Testing for the genomic footprint of conflict between life stages in an angiosperm and moss species.

The maintenance of genetic variation by balancing selection is of considerable interest to evolutionary biologists. An important but understudied potential driver of balancing selection is antagonistic pleiotropy between diploid and haploid stages of the plant life cycle. Despite sharing a common genome, sporophytes (2n) and gametophytes (n) may undergo differential or even opposing selection. Theoretical work suggests the antagonistic pleiotropy between life stages can generate balancing selection and maintain genetic variation. Despite the potential for far-reaching consequences of gametophytic selection, empirical tests of its pleiotropic effects (neutral, synergistic, or antagonistic) on sporophytes are generally lacking. Here, we examined the population genomic signals of selection across life stages in the angiosperm Rumex hastatulus and the moss Ceratodon purpureus. We compared gene expression among life stages and between sexes, combined with neutral diversity statistics and the analysis of the distribution of fitness effects.
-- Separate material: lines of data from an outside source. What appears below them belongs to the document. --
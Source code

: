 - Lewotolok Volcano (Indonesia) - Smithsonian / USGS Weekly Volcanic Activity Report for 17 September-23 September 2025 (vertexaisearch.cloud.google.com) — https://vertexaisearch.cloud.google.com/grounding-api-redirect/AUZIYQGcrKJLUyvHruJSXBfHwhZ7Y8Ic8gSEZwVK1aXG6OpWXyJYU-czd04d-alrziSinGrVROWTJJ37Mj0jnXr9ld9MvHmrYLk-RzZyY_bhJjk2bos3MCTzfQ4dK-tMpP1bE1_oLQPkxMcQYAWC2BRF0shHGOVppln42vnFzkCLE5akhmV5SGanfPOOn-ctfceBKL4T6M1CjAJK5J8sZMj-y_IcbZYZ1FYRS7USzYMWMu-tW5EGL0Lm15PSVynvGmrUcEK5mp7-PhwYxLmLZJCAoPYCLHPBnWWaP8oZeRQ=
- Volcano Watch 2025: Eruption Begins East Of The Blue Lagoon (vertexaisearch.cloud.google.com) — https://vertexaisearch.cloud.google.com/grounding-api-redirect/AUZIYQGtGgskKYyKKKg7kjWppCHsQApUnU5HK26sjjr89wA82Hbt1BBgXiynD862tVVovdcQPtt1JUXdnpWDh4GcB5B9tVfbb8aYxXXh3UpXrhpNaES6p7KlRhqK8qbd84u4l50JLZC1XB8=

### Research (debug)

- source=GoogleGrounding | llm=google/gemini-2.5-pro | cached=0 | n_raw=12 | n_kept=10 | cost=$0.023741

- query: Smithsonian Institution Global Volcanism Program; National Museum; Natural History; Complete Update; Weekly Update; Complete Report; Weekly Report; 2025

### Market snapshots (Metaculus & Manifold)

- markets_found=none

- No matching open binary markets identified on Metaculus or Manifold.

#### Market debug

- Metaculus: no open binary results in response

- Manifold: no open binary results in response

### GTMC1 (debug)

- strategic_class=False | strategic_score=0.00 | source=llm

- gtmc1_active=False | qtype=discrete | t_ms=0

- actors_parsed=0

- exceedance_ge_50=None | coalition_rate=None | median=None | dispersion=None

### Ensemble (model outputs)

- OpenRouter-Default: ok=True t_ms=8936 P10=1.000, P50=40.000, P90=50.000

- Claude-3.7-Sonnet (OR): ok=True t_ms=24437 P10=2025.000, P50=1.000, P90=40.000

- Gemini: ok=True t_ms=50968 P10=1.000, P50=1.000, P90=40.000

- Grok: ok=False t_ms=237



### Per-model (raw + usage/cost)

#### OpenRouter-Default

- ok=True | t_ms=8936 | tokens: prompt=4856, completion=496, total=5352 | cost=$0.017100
In contrast to what would be predicted under balancing selection due to antagonistic pleiotropy, we found that unbiased genes between life stages were under stronger purifying selection, likely explained by a predominance of synergistic pleiotropy between life stages and strong purifying selection on broadly expressed genes. In addition, we found that 30% of candidate genes under balancing selection in R. hastatulus were located within inversion polymorphisms. Our findings provide novel insights into the genome-wide characteristics and consequences of plant gametophytic selection.